However, over time, I became more confident about being open, regardless of who I was speaking to, and the reactions were always positive. People were often interested in how I’d come to be in a same-sex relationship after being married to and having children with a man, as well as how my children and family had responded to the change. These questions were often followed by, “sorry if that’s too personal, you don’t have to answer!” I never minded answering these questions, and often the person I was speaking to would have a similar story about someone they knew who’d come out as gay later in life and was happier as a result.
By 2021, my partner and I had had a baby and I’d moved to Browne Jacobson LLP as a partner. Browne Jacobson is a very inclusive firm, known for its focus on social mobility and diversity across the board. When I moved, I made a conscious decision to be open about my sexuality, both within the firm and with clients. I found it to be such a supportive environment and, again, clients were nothing but positive and often said they welcomed working with diverse teams of lawyers. Large corporate clients now have a strong focus on diversity and expect their law firms to reflect this too.
I think coming out later in life played a big part in how quickly I felt able to be open. Had I been younger, particularly in the corporate environment between 2015 and 2020, I might have worried more about how senior colleagues would perceive me, and whether it might affect my progression (whether or not that was clearly identifiable as the reason). In my career before law, I’d witnessed countless instances of sexism and homophobia, including senior individuals making negative comments about female and gay employees. As a junior employee, I simply didn’t feel able to speak up and challenge this behaviour. Being older gave me the confidence that, if I experienced any negative behaviour on account of being out, I could address it.
Everyone should feel able to come to work as their whole self, without thinking about editing out parts of their lives when talking to colleagues or clients. Policies provide an important framework for this, but culture is what really dictates how you feel at work.

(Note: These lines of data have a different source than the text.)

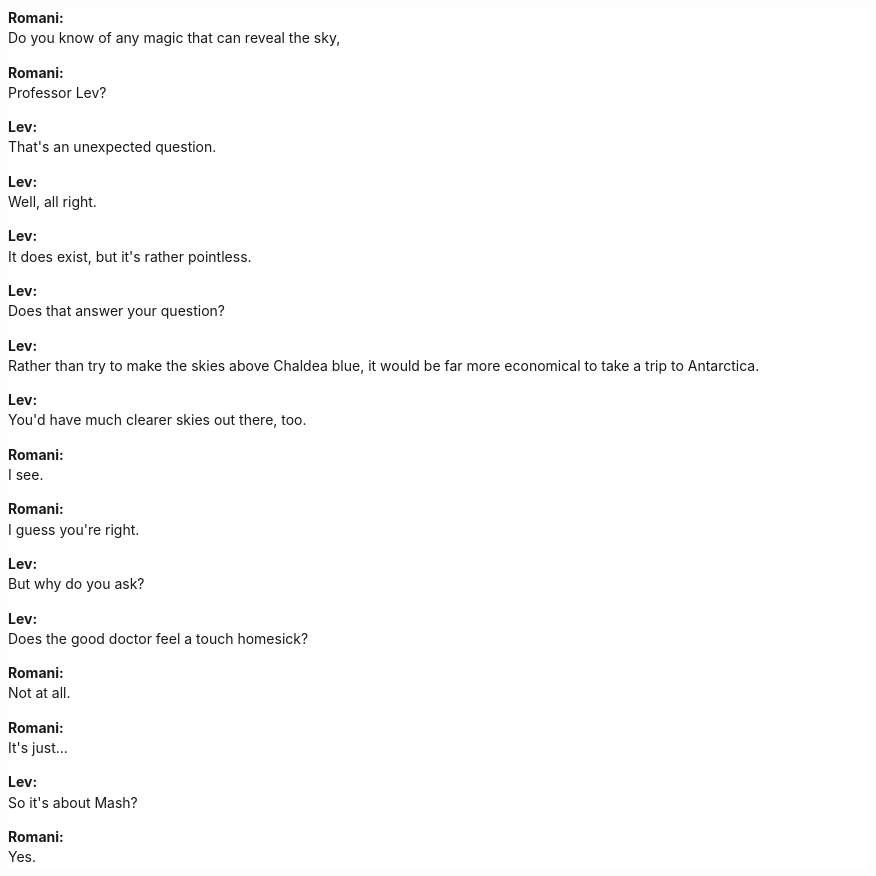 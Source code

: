   
**Romani:**   
Do you know of any magic that can reveal the sky,  
  
  
**Romani:**   
Professor Lev?  
  
  
**Lev:**   
That's an unexpected question.  
  
  
**Lev:**   
Well, all right.  
  
  
**Lev:**   
It does exist, but it's rather pointless.  
  
  
**Lev:**   
Does that answer your question?  
  
  
**Lev:**   
Rather than try to make the skies above Chaldea blue, it would be far more economical to take a trip to Antarctica.  
  
  
**Lev:**   
You'd have much clearer skies out there, too.  
  
  
**Romani:**   
I see.  
  
  
**Romani:**   
I guess you're right.  
  
  
**Lev:**   
But why do you ask?  
  
  
**Lev:**   
Does the good doctor feel a touch homesick?  
  
  
**Romani:**   
Not at all.  
  
  
**Romani:**   
It's just...  
  
  
**Lev:**   
So it's about Mash?  
  
  
**Romani:**   
Yes.  
   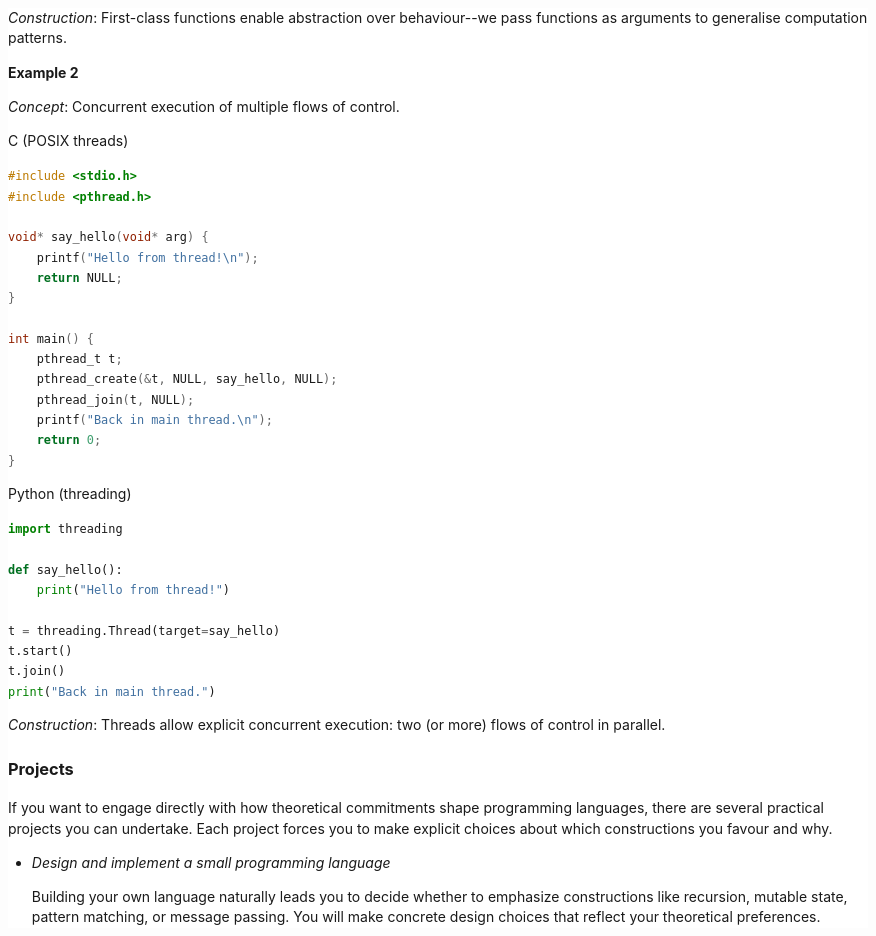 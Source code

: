 *Construction*: First-class functions enable abstraction over
behaviour--we pass functions as arguments to generalise computation patterns.


__Example 2__

*Concept*: Concurrent execution of multiple flows of control.

C (POSIX threads)

```c
#include <stdio.h>
#include <pthread.h>

void* say_hello(void* arg) {
    printf("Hello from thread!\n");
    return NULL;
}

int main() {
    pthread_t t;
    pthread_create(&t, NULL, say_hello, NULL);
    pthread_join(t, NULL);
    printf("Back in main thread.\n");
    return 0;
}
```

Python (threading)

```python
import threading

def say_hello():
    print("Hello from thread!")

t = threading.Thread(target=say_hello)
t.start()
t.join()
print("Back in main thread.")
```

*Construction*: Threads allow explicit concurrent execution: two (or more) flows of control in parallel.



### Projects

If you want to engage directly with how theoretical commitments shape programming languages,
there are several practical projects you can undertake. Each project forces you to make explicit
choices about which constructions you favour and why.


- *Design and implement a small programming language*  

  Building your own language naturally leads you to decide whether to emphasize constructions
  like recursion, mutable state, pattern matching, or message passing. You will make concrete
  design choices that reflect your theoretical preferences.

To paraphrase something I recently read: culture is defined by the worst behaviour tolerated. In a previous role, I was once working for a client based in a jurisdiction known for being anti-LGBTQ+. We were going to have lunch with this client and I expressed a concern to the partner I was working with that I wasn’t sure what to say if the client asked me about my personal life, as I was worried they might decide they didn’t want me working for them. The partner’s response was: “If that happens then we don’t want their work anyway.” It didn’t come to that, but that support meant so much to me and was probably the moment I stopped worrying about how others might react to finding out I was gay.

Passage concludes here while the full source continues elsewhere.